Most Asian stock markets eke out some gains overnight despite yesterday's slightly negative close on WS. The US Note future hovers near the sell-off lows and Brent crude shows early signs of topping off. We expect a neutral opening for the Bund. Today's eco calendar contains Michigan consumer confidence and speeches by Fed Bostic (economy) and Quarles (regulation). Bostic votes on policy this year and said earlier this year that he is in favour of 2 or 3 rate hikes. Ahead of tonight's US Senate vote on a stopgap spending bill, we don't expect US yields to break through resistance levels. In case of an agreement, we prepare for such move after the weekend. In case of a government shutdown spells, which is not our base scenario this time, US Treasuries tended to profit from safe haven flows.

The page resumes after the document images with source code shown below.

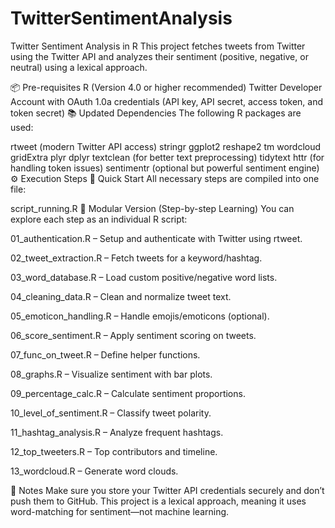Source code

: # TwitterSentimentAnalysis
Twitter Sentiment Analysis in R
This project fetches tweets from Twitter using the Twitter API and analyzes their sentiment (positive, negative, or neutral) using a lexical approach.

📦 Pre-requisites
R (Version 4.0 or higher recommended)
Twitter Developer Account with OAuth 1.0a credentials (API key, API secret, access token, and token secret)
📚 Updated Dependencies
The following R packages are used:

rtweet (modern Twitter API access)
stringr
ggplot2
reshape2
tm
wordcloud
gridExtra
plyr
dplyr
textclean (for better text preprocessing)
tidytext
httr (for handling token issues)
sentimentr (optional but powerful sentiment engine)
⚙️ Execution Steps
🔹 Quick Start
All necessary steps are compiled into one file:

script_running.R
🔹 Modular Version (Step-by-step Learning)
You can explore each step as an individual R script:

01_authentication.R – Setup and authenticate with Twitter using rtweet.

02_tweet_extraction.R – Fetch tweets for a keyword/hashtag.

03_word_database.R – Load custom positive/negative word lists.

04_cleaning_data.R – Clean and normalize tweet text.

05_emoticon_handling.R – Handle emojis/emoticons (optional).

06_score_sentiment.R – Apply sentiment scoring on tweets.

07_func_on_tweet.R – Define helper functions.

08_graphs.R – Visualize sentiment with bar plots.

09_percentage_calc.R – Calculate sentiment proportions.

10_level_of_sentiment.R – Classify tweet polarity.

11_hashtag_analysis.R – Analyze frequent hashtags.

12_top_tweeters.R – Top contributors and timeline.

13_wordcloud.R – Generate word clouds.


📌 Notes
Make sure you store your Twitter API credentials securely and don’t push them to GitHub.
This project is a lexical approach, meaning it uses word-matching for sentiment—not machine learning.
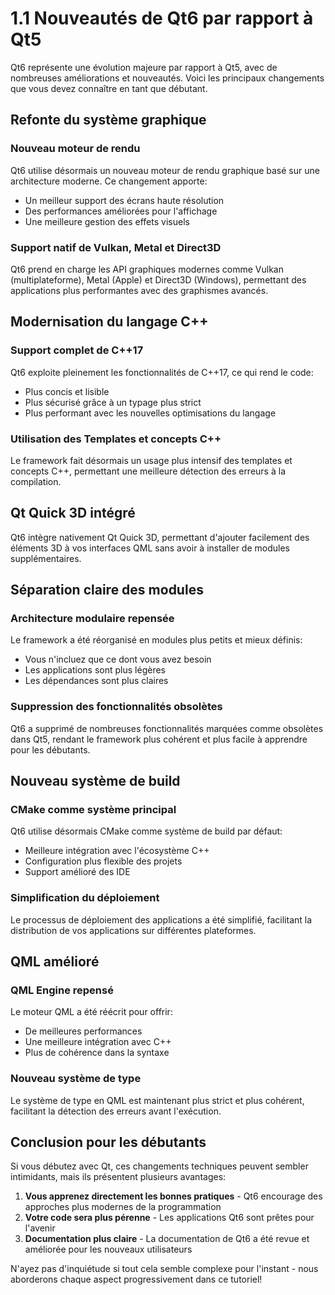 # 1.1 Nouveautés de Qt6 par rapport à Qt5

Qt6 représente une évolution majeure par rapport à Qt5, avec de nombreuses améliorations et nouveautés. Voici les principaux changements que vous devez connaître en tant que débutant.

## Refonte du système graphique

### Nouveau moteur de rendu
Qt6 utilise désormais un nouveau moteur de rendu graphique basé sur une architecture moderne. Ce changement apporte:
- Un meilleur support des écrans haute résolution
- Des performances améliorées pour l'affichage
- Une meilleure gestion des effets visuels

### Support natif de Vulkan, Metal et Direct3D
Qt6 prend en charge les API graphiques modernes comme Vulkan (multiplateforme), Metal (Apple) et Direct3D (Windows), permettant des applications plus performantes avec des graphismes avancés.

## Modernisation du langage C++

### Support complet de C++17
Qt6 exploite pleinement les fonctionnalités de C++17, ce qui rend le code:
- Plus concis et lisible
- Plus sécurisé grâce à un typage plus strict
- Plus performant avec les nouvelles optimisations du langage

### Utilisation des Templates et concepts C++
Le framework fait désormais un usage plus intensif des templates et concepts C++, permettant une meilleure détection des erreurs à la compilation.

## Qt Quick 3D intégré

Qt6 intègre nativement Qt Quick 3D, permettant d'ajouter facilement des éléments 3D à vos interfaces QML sans avoir à installer de modules supplémentaires.

## Séparation claire des modules

### Architecture modulaire repensée
Le framework a été réorganisé en modules plus petits et mieux définis:
- Vous n'incluez que ce dont vous avez besoin
- Les applications sont plus légères
- Les dépendances sont plus claires

### Suppression des fonctionnalités obsolètes
Qt6 a supprimé de nombreuses fonctionnalités marquées comme obsolètes dans Qt5, rendant le framework plus cohérent et plus facile à apprendre pour les débutants.

## Nouveau système de build

### CMake comme système principal
Qt6 utilise désormais CMake comme système de build par défaut:
- Meilleure intégration avec l'écosystème C++
- Configuration plus flexible des projets
- Support amélioré des IDE

### Simplification du déploiement
Le processus de déploiement des applications a été simplifié, facilitant la distribution de vos applications sur différentes plateformes.

## QML amélioré

### QML Engine repensé
Le moteur QML a été réécrit pour offrir:
- De meilleures performances
- Une meilleure intégration avec C++
- Plus de cohérence dans la syntaxe

### Nouveau système de type
Le système de type en QML est maintenant plus strict et plus cohérent, facilitant la détection des erreurs avant l'exécution.

## Conclusion pour les débutants

Si vous débutez avec Qt, ces changements techniques peuvent sembler intimidants, mais ils présentent plusieurs avantages:

1. **Vous apprenez directement les bonnes pratiques** - Qt6 encourage des approches plus modernes de la programmation
2. **Votre code sera plus pérenne** - Les applications Qt6 sont prêtes pour l'avenir
3. **Documentation plus claire** - La documentation de Qt6 a été revue et améliorée pour les nouveaux utilisateurs

N'ayez pas d'inquiétude si tout cela semble complexe pour l'instant - nous aborderons chaque aspect progressivement dans ce tutoriel!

Technical considerations remain at play for the Bund as well. German yields are close to resistance levels, respectively at -0.55% (2-yr), -0.06% (5-yr), 0.62% (10-yr) and 1.38% (30-yr), but a break higher is unlikely ahead of this weekend's SPD convention and next week's ECB meeting. We argue in favor of some consolidation near the highs (in yield terms). Medium term, we closely follow German trade union negotiations about pay rises. German wages are expected to be pivotal to start an upward spiral in EMU price dynamics and could be a bearish signal for Bunds. Strong global growth, rising inflation expectations and the global push to monetary normalization are bearish factors for bonds medium term.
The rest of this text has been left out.